### [What is required]
Copy out all lines in the data below containing the string "mapper".

### [Records shown]
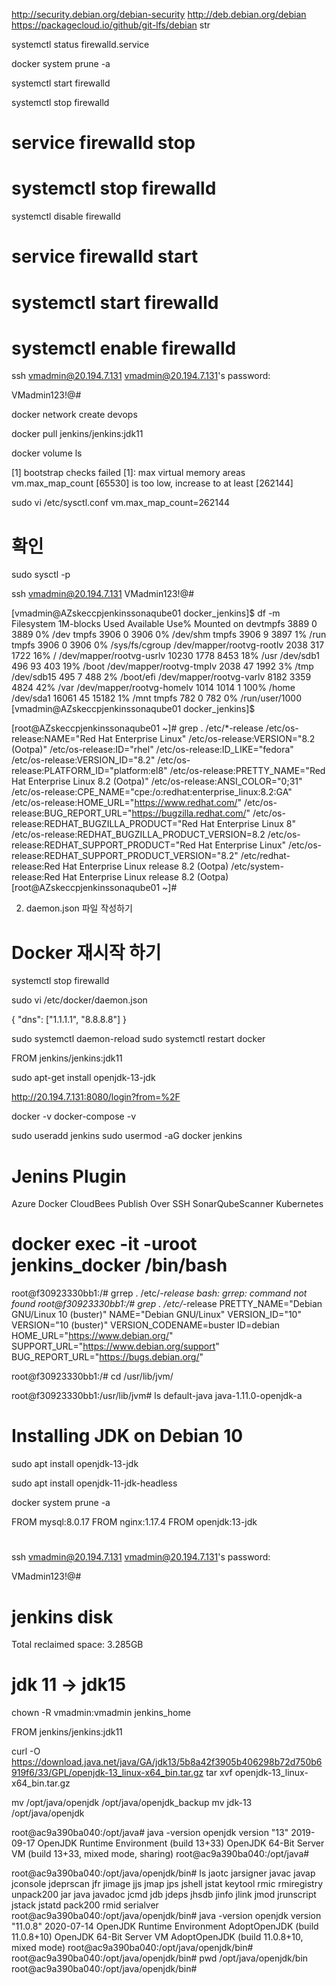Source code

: 
http://security.debian.org/debian-security
http://deb.debian.org/debian
https://packagecloud.io/github/git-lfs/debian str

systemctl status firewalld.service

docker system prune -a

systemctl start firewalld

systemctl stop firewalld

# service firewalld stop
# systemctl stop firewalld

systemctl disable firewalld
# service firewalld start
# systemctl start firewalld
# systemctl enable firewalld



ssh vmadmin@20.194.7.131
vmadmin@20.194.7.131's password: 


VMadmin123!@#


docker network create devops


docker pull jenkins/jenkins:jdk11


docker volume ls


[1] bootstrap checks failed
[1]: max virtual memory areas vm.max_map_count [65530] is too low, increase to at least [262144]

sudo vi /etc/sysctl.conf
vm.max_map_count=262144

# 확인
sudo sysctl -p
 



ssh vmadmin@20.194.7.131
VMadmin123!@#


[vmadmin@AZskeccpjenkinssonaqube01 docker_jenkins]$ df -m
Filesystem                1M-blocks  Used Available Use% Mounted on
devtmpfs                       3889     0      3889   0% /dev
tmpfs                          3906     0      3906   0% /dev/shm
tmpfs                          3906     9      3897   1% /run
tmpfs                          3906     0      3906   0% /sys/fs/cgroup
/dev/mapper/rootvg-rootlv      2038   317      1722  16% /
/dev/mapper/rootvg-usrlv      10230  1778      8453  18% /usr
/dev/sdb1                       496    93       403  19% /boot
/dev/mapper/rootvg-tmplv       2038    47      1992   3% /tmp
/dev/sdb15                      495     7       488   2% /boot/efi
/dev/mapper/rootvg-varlv       8182  3359      4824  42% /var
/dev/mapper/rootvg-homelv      1014  1014         1 100% /home
/dev/sda1                     16061    45     15182   1% /mnt
tmpfs                           782     0       782   0% /run/user/1000
[vmadmin@AZskeccpjenkinssonaqube01 docker_jenkins]$ 




[root@AZskeccpjenkinssonaqube01 ~]# grep . /etc/*-release
/etc/os-release:NAME="Red Hat Enterprise Linux"
/etc/os-release:VERSION="8.2 (Ootpa)"
/etc/os-release:ID="rhel"
/etc/os-release:ID_LIKE="fedora"
/etc/os-release:VERSION_ID="8.2"
/etc/os-release:PLATFORM_ID="platform:el8"
/etc/os-release:PRETTY_NAME="Red Hat Enterprise Linux 8.2 (Ootpa)"
/etc/os-release:ANSI_COLOR="0;31"
/etc/os-release:CPE_NAME="cpe:/o:redhat:enterprise_linux:8.2:GA"
/etc/os-release:HOME_URL="https://www.redhat.com/"
/etc/os-release:BUG_REPORT_URL="https://bugzilla.redhat.com/"
/etc/os-release:REDHAT_BUGZILLA_PRODUCT="Red Hat Enterprise Linux 8"
/etc/os-release:REDHAT_BUGZILLA_PRODUCT_VERSION=8.2
/etc/os-release:REDHAT_SUPPORT_PRODUCT="Red Hat Enterprise Linux"
/etc/os-release:REDHAT_SUPPORT_PRODUCT_VERSION="8.2"
/etc/redhat-release:Red Hat Enterprise Linux release 8.2 (Ootpa)
/etc/system-release:Red Hat Enterprise Linux release 8.2 (Ootpa)
[root@AZskeccpjenkinssonaqube01 ~]# 


2. daemon.json 파일 작성하기


# Docker 재시작 하기



systemctl stop firewalld


sudo vi  /etc/docker/daemon.json


{
    "dns": ["1.1.1.1", "8.8.8.8"]
}

sudo systemctl daemon-reload
sudo systemctl restart docker

FROM jenkins/jenkins:jdk11

sudo apt-get install openjdk-13-jdk



http://20.194.7.131:8080/login?from=%2F



docker -v
docker-compose -v




sudo useradd jenkins
sudo usermod -aG docker jenkins


# Jenins Plugin 	

Azure 
Docker
CloudBees 
Publish Over SSH
SonarQubeScanner 
Kubernetes



# docker exec -it -uroot jenkins_docker /bin/bash
root@f30923330bb1:/# grrep . /etc/*-release
bash: grrep: command not found
root@f30923330bb1:/# grep . /etc/*-release
PRETTY_NAME="Debian GNU/Linux 10 (buster)"
NAME="Debian GNU/Linux"
VERSION_ID="10"
VERSION="10 (buster)"
VERSION_CODENAME=buster
ID=debian
HOME_URL="https://www.debian.org/"
SUPPORT_URL="https://www.debian.org/support"
BUG_REPORT_URL="https://bugs.debian.org/"

root@f30923330bb1:/# cd /usr/lib/jvm/

root@f30923330bb1:/usr/lib/jvm# ls
default-java  java-1.11.0-openjdk-a



# Installing JDK on Debian 10

sudo apt install openjdk-13-jdk

sudo apt install openjdk-11-jdk-headless


docker system prune -a



FROM mysql:8.0.17
FROM nginx:1.17.4
FROM openjdk:13-jdk

# 

ssh vmadmin@20.194.7.131
vmadmin@20.194.7.131's password: 

VMadmin123!@#



# jenkins disk 
Total reclaimed space: 3.285GB


# jdk 11 -> jdk15
chown -R vmadmin:vmadmin jenkins_home




FROM jenkins/jenkins:jdk11


curl -O https://download.java.net/java/GA/jdk13/5b8a42f3905b406298b72d750b6919f6/33/GPL/openjdk-13_linux-x64_bin.tar.gz
tar xvf openjdk-13_linux-x64_bin.tar.gz

mv /opt/java/openjdk /opt/java/openjdk_backup
mv jdk-13 /opt/java/openjdk

root@ac9a390ba040:/opt/java# java -version
openjdk version "13" 2019-09-17
OpenJDK Runtime Environment (build 13+33)
OpenJDK 64-Bit Server VM (build 13+33, mixed mode, sharing)
root@ac9a390ba040:/opt/java# 


root@ac9a390ba040:/opt/java/openjdk/bin# ls
jaotc  jarsigner  javac    javap  jconsole  jdeprscan  jfr    jimage  jjs    jmap  jps	       jshell  jstat   keytool	rmic  rmiregistry  unpack200
jar    java	  javadoc  jcmd   jdb	    jdeps      jhsdb  jinfo   jlink  jmod  jrunscript  jstack  jstatd  pack200	rmid  serialver
root@ac9a390ba040:/opt/java/openjdk/bin# java -version
openjdk version "11.0.8" 2020-07-14
OpenJDK Runtime Environment AdoptOpenJDK (build 11.0.8+10)
OpenJDK 64-Bit Server VM AdoptOpenJDK (build 11.0.8+10, mixed mode)
root@ac9a390ba040:/opt/java/openjdk/bin# 
root@ac9a390ba040:/opt/java/openjdk/bin# pwd
/opt/java/openjdk/bin
root@ac9a390ba040:/opt/java/openjdk/bin#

### [Reply to the exercise]
/dev/mapper/rootvg-rootlv      2038   317      1722  16% /
/dev/mapper/rootvg-usrlv      10230  1778      8453  18% /usr
/dev/mapper/rootvg-tmplv       2038    47      1992   3% /tmp
/dev/mapper/rootvg-varlv       8182  3359      4824  42% /var
/dev/mapper/rootvg-homelv      1014  1014         1 100% /home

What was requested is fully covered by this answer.